Conrad Lagrange smiled. “Perhaps,” he admitted whimsically. “No doubt good may sometimes be accomplished by the presentation of a horrible example. But go on with your private exhibition. I’ll not keep you longer. Come, Czar.”
In spite of the artist’s protests, he left the studio.
While the painter was putting away his letters, the novelist and the dog went through the rose garden and the orange grove, straight to the little house next door. They walked as though on a definite mission.
Sibyl and Myra Willard were sitting on the porch.
“Howdy, neighbor,” called the girl, as the tall, ungainly form of the famous novelist appeared. “You seem to be the bearer of news. What is the latest word from the seat of war?”
“It is finished,” said Conrad Lagrange, returning Myra’s gentle greeting, and accepting the chair that Sibyl offered.
“The picture?” said the girl eagerly, a quick color flushing her cheeks. “Is the picture finished?”
“Finished,” returned the novelist. “I just left him mooning over it like a mother over a brand-new baby.”
They laughed together, and when, a moment later, the girl slipped into the house and did not return, the woman with the disfigured face and the famous novelist looked at each other with smiling eyes.
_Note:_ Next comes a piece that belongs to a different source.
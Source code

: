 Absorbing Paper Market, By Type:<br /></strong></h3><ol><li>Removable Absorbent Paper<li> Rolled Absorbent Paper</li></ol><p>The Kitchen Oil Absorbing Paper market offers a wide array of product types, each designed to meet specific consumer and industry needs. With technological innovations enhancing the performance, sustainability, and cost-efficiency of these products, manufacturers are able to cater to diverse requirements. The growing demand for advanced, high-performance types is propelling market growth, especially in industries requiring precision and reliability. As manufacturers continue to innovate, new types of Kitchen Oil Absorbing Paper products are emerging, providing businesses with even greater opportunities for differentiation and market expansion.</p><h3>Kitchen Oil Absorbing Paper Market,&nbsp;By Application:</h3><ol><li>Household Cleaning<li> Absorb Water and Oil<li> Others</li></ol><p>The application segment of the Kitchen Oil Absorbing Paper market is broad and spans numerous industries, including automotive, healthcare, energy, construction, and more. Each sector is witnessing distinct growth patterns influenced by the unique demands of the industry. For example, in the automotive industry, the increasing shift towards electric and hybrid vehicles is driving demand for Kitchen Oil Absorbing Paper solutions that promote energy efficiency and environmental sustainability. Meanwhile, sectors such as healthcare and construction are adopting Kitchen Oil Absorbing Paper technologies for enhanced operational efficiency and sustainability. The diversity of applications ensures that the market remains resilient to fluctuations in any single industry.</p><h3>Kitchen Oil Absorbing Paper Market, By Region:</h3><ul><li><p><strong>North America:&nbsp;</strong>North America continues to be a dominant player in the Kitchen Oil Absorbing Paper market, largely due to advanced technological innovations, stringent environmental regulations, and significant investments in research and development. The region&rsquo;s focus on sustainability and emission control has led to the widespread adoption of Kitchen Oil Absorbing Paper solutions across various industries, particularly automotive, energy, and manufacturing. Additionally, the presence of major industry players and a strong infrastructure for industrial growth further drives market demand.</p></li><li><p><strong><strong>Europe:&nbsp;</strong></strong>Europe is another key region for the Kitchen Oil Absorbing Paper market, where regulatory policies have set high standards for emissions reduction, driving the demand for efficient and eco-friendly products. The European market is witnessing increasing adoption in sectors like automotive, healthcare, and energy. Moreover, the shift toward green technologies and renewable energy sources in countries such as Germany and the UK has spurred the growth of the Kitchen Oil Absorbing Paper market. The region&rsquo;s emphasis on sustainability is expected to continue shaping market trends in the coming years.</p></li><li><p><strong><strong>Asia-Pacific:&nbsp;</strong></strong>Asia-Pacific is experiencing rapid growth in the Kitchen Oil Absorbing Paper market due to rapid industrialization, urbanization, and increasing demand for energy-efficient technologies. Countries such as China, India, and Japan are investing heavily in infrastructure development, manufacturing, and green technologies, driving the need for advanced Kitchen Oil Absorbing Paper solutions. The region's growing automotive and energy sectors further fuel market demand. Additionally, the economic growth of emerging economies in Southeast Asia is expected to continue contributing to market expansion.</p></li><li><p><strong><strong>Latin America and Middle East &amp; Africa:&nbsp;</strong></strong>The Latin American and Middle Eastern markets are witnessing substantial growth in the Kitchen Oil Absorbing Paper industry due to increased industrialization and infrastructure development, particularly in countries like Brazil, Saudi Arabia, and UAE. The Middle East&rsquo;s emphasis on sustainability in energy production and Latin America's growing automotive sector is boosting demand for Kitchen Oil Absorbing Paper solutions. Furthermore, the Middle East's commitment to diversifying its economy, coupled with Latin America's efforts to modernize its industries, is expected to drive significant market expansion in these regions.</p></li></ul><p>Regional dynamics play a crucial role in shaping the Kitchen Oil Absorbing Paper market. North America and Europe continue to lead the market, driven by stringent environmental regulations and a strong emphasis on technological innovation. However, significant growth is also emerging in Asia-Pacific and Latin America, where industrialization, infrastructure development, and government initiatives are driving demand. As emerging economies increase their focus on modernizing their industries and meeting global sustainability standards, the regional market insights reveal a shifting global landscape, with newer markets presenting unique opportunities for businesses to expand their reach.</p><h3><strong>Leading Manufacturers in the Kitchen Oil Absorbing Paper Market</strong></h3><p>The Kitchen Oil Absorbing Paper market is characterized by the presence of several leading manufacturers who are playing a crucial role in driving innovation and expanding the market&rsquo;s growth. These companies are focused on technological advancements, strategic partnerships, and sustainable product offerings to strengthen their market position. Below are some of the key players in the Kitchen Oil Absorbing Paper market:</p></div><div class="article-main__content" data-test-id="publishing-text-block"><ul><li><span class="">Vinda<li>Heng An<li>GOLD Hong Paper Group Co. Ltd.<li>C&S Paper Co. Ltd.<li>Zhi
When Czar, with sudden interest, started around the corner of the house, his master said suggestively, “Czar, you better stay here with the old folks.”
Passing through the house, and out of the kitchen door, Sibyl ran, lightly, through the orange grove, to the little gate in the corner of the Ragged Robin hedge. A moment she paused, hesitating, then, stealing cautiously into the rose garden, she darted in quick flight to the shelter of the arbor; where she parted the screen of vines to gain a view of the studio.
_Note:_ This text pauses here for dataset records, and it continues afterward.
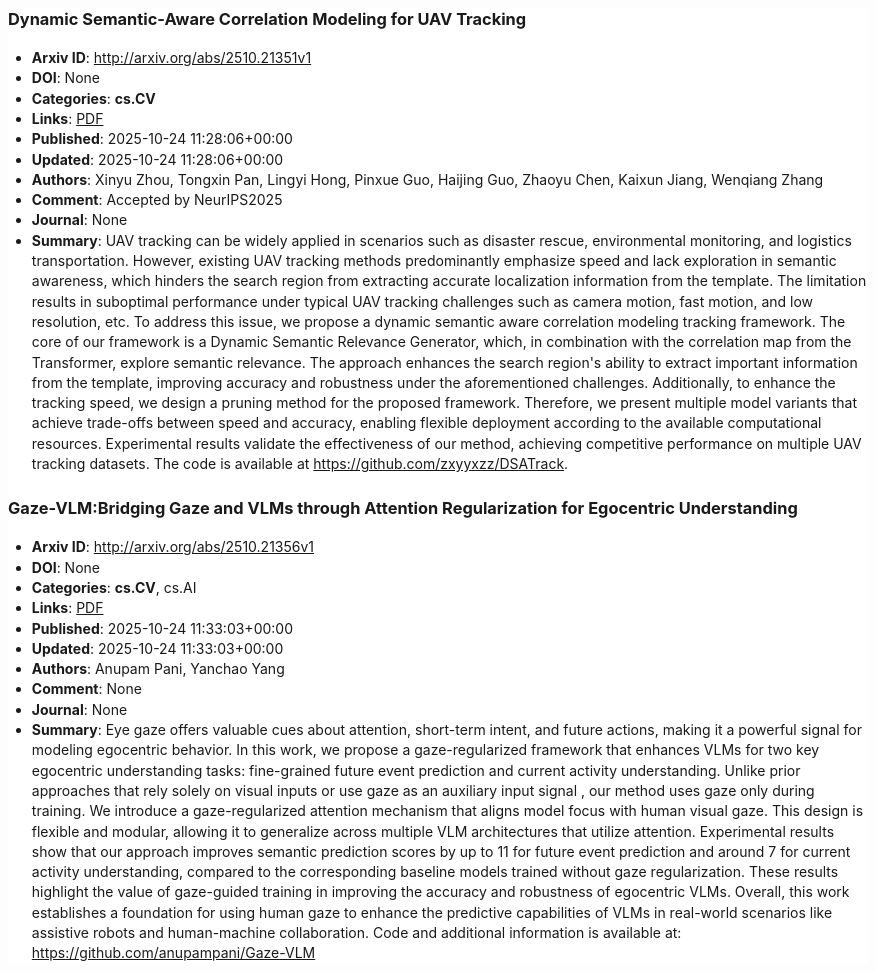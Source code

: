 

### Dynamic Semantic-Aware Correlation Modeling for UAV Tracking
- **Arxiv ID**: http://arxiv.org/abs/2510.21351v1
- **DOI**: None
- **Categories**: **cs.CV**
- **Links**: [PDF](http://arxiv.org/pdf/2510.21351v1)
- **Published**: 2025-10-24 11:28:06+00:00
- **Updated**: 2025-10-24 11:28:06+00:00
- **Authors**: Xinyu Zhou, Tongxin Pan, Lingyi Hong, Pinxue Guo, Haijing Guo, Zhaoyu Chen, Kaixun Jiang, Wenqiang Zhang
- **Comment**: Accepted by NeurIPS2025
- **Journal**: None
- **Summary**: UAV tracking can be widely applied in scenarios such as disaster rescue, environmental monitoring, and logistics transportation. However, existing UAV tracking methods predominantly emphasize speed and lack exploration in semantic awareness, which hinders the search region from extracting accurate localization information from the template. The limitation results in suboptimal performance under typical UAV tracking challenges such as camera motion, fast motion, and low resolution, etc. To address this issue, we propose a dynamic semantic aware correlation modeling tracking framework. The core of our framework is a Dynamic Semantic Relevance Generator, which, in combination with the correlation map from the Transformer, explore semantic relevance. The approach enhances the search region's ability to extract important information from the template, improving accuracy and robustness under the aforementioned challenges. Additionally, to enhance the tracking speed, we design a pruning method for the proposed framework. Therefore, we present multiple model variants that achieve trade-offs between speed and accuracy, enabling flexible deployment according to the available computational resources. Experimental results validate the effectiveness of our method, achieving competitive performance on multiple UAV tracking datasets. The code is available at https://github.com/zxyyxzz/DSATrack.



### Gaze-VLM:Bridging Gaze and VLMs through Attention Regularization for Egocentric Understanding
- **Arxiv ID**: http://arxiv.org/abs/2510.21356v1
- **DOI**: None
- **Categories**: **cs.CV**, cs.AI
- **Links**: [PDF](http://arxiv.org/pdf/2510.21356v1)
- **Published**: 2025-10-24 11:33:03+00:00
- **Updated**: 2025-10-24 11:33:03+00:00
- **Authors**: Anupam Pani, Yanchao Yang
- **Comment**: None
- **Journal**: None
- **Summary**: Eye gaze offers valuable cues about attention, short-term intent, and future actions, making it a powerful signal for modeling egocentric behavior. In this work, we propose a gaze-regularized framework that enhances VLMs for two key egocentric understanding tasks: fine-grained future event prediction and current activity understanding. Unlike prior approaches that rely solely on visual inputs or use gaze as an auxiliary input signal , our method uses gaze only during training. We introduce a gaze-regularized attention mechanism that aligns model focus with human visual gaze. This design is flexible and modular, allowing it to generalize across multiple VLM architectures that utilize attention. Experimental results show that our approach improves semantic prediction scores by up to 11 for future event prediction and around 7 for current activity understanding, compared to the corresponding baseline models trained without gaze regularization. These results highlight the value of gaze-guided training in improving the accuracy and robustness of egocentric VLMs. Overall, this work establishes a foundation for using human gaze to enhance the predictive capabilities of VLMs in real-world scenarios like assistive robots and human-machine collaboration. Code and additional information is available at: https://github.com/anupampani/Gaze-VLM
Between the big, north window and the window that opened into the garden, she saw the artist. She saw, too, the big canvas upon the easel. But Aaron King was not, now, looking at his work just finished. He was sitting before that other picture into which he had unconsciously painted, not only the truth that he saw in the winsome loveliness of the girl who posed for him with outstretshed hands among the roses, but his love for her as well.
With a low laugh, Sibyl drew back. Swiftly, as she had reached the arbor, she crossed the garden, and a moment later, paused at the studio door. Again she hesitated—then, gently,—so gently that the artist, lost in his dreams, did not hear,—she opened the door. For a little, she stood watching him. Softly, she took a few steps toward him. The artist, as though sensing her presence, started and looked around.
She was standing as she stood in the picture; her hands outstretched, a smile of welcome on her lips, the light of gladness in her eyes.
As he rose from his chair before the easel, she went to him.